● **Information**
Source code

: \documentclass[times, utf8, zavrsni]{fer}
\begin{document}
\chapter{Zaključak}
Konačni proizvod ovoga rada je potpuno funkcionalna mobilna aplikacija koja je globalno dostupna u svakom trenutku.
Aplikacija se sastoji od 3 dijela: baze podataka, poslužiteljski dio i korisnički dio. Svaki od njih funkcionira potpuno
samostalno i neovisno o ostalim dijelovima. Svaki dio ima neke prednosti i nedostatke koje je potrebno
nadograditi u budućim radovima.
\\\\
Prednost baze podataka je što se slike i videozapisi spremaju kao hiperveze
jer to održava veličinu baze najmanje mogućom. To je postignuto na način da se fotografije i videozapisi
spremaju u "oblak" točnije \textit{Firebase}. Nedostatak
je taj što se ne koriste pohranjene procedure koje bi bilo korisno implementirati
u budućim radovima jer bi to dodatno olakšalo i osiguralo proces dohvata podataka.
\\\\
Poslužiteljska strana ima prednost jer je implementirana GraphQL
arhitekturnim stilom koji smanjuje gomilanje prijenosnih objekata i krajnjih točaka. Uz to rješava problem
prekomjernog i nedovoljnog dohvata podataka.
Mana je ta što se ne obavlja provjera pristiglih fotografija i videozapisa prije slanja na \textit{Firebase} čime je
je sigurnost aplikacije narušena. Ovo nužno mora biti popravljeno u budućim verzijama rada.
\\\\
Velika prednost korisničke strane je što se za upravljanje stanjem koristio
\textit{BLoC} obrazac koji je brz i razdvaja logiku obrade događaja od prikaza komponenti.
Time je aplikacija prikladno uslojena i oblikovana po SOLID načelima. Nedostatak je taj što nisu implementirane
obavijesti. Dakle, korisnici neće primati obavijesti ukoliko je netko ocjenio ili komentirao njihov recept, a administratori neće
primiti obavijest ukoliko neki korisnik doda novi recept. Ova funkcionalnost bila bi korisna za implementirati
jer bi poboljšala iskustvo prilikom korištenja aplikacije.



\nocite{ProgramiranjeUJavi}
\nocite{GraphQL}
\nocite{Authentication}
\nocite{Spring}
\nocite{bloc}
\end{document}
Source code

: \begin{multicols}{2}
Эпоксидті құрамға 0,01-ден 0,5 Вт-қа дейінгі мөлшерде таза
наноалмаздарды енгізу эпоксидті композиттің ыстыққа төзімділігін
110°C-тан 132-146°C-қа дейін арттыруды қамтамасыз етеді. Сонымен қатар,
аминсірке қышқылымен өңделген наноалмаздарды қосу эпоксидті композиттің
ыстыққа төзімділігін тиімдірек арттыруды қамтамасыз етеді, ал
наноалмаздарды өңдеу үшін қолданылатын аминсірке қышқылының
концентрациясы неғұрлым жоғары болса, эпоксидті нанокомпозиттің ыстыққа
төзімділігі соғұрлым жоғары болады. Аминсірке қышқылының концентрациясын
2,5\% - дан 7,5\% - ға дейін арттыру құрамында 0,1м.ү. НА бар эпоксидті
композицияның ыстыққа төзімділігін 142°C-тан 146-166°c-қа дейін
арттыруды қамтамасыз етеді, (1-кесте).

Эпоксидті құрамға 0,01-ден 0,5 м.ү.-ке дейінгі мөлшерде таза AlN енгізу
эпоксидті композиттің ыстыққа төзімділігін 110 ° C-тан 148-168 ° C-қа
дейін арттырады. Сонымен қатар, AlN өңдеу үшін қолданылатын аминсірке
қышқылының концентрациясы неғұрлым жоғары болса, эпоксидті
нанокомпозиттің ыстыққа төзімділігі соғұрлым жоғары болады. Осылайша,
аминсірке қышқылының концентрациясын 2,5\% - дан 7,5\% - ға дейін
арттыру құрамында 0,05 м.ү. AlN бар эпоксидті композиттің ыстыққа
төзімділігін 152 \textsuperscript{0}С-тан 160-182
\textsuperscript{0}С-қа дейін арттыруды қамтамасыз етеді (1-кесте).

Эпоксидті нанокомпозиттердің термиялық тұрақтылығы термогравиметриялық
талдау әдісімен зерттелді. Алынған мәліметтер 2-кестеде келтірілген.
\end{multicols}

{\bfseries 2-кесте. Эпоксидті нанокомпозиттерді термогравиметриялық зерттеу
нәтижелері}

● **Aim of the task**
Above are some lines. Repeat exactly, and only, those from the line that has "je taj što se" through the line that has "дейін арттырады. Сонымен".

● **Response to the exercise**
je taj što se ne koriste pohranjene procedure koje bi bilo korisno implementirati
u budućim radovima jer bi to dodatno olakšalo i osiguralo proces dohvata podataka.
\\\\
Poslužiteljska strana ima prednost jer je implementirana GraphQL
arhitekturnim stilom koji smanjuje gomilanje prijenosnih objekata i krajnjih točaka. Uz to rješava problem
prekomjernog i nedovoljnog dohvata podataka.
Mana je ta što se ne obavlja provjera pristiglih fotografija i videozapisa prije slanja na \textit{Firebase} čime je
je sigurnost aplikacije narušena. Ovo nužno mora biti popravljeno u budućim verzijama rada.
\\\\
Velika prednost korisničke strane je što se za upravljanje stanjem koristio
\textit{BLoC} obrazac koji je brz i razdvaja logiku obrade događaja od prikaza komponenti.
Time je aplikacija prikladno uslojena i oblikovana po SOLID načelima. Nedostatak je taj što nisu implementirane
obavijesti. Dakle, korisnici neće primati obavijesti ukoliko je netko ocjenio ili komentirao njihov recept, a administratori neće
primiti obavijest ukoliko neki korisnik doda novi recept. Ova funkcionalnost bila bi korisna za implementirati
jer bi poboljšala iskustvo prilikom korištenja aplikacije.



\nocite{ProgramiranjeUJavi}
\nocite{GraphQL}
\nocite{Authentication}
\nocite{Spring}
\nocite{bloc}
\end{document}
Source code

: \begin{multicols}{2}
Эпоксидті құрамға 0,01-ден 0,5 Вт-қа дейінгі мөлшерде таза
наноалмаздарды енгізу эпоксидті композиттің ыстыққа төзімділігін
110°C-тан 132-146°C-қа дейін арттыруды қамтамасыз етеді. Сонымен қатар,
аминсірке қышқылымен өңделген наноалмаздарды қосу эпоксидті композиттің
ыстыққа төзімділігін тиімдірек арттыруды қамтамасыз етеді, ал
наноалмаздарды өңдеу үшін қолданылатын аминсірке қышқылының
концентрациясы неғұрлым жоғары болса, эпоксидті нанокомпозиттің ыстыққа
төзімділігі соғұрлым жоғары болады. Аминсірке қышқылының концентрациясын
2,5\% - дан 7,5\% - ға дейін арттыру құрамында 0,1м.ү. НА бар эпоксидті
композицияның ыстыққа төзімділігін 142°C-тан 146-166°c-қа дейін
арттыруды қамтамасыз етеді, (1-кесте).

Эпоксидті құрамға 0,01-ден 0,5 м.ү.-ке дейінгі мөлшерде таза AlN енгізу
эпоксидті композиттің ыстыққа төзімділігін 110 ° C-тан 148-168 ° C-қа
дейін арттырады. Сонымен қатар, AlN өңдеу үшін қолданылатын аминсірке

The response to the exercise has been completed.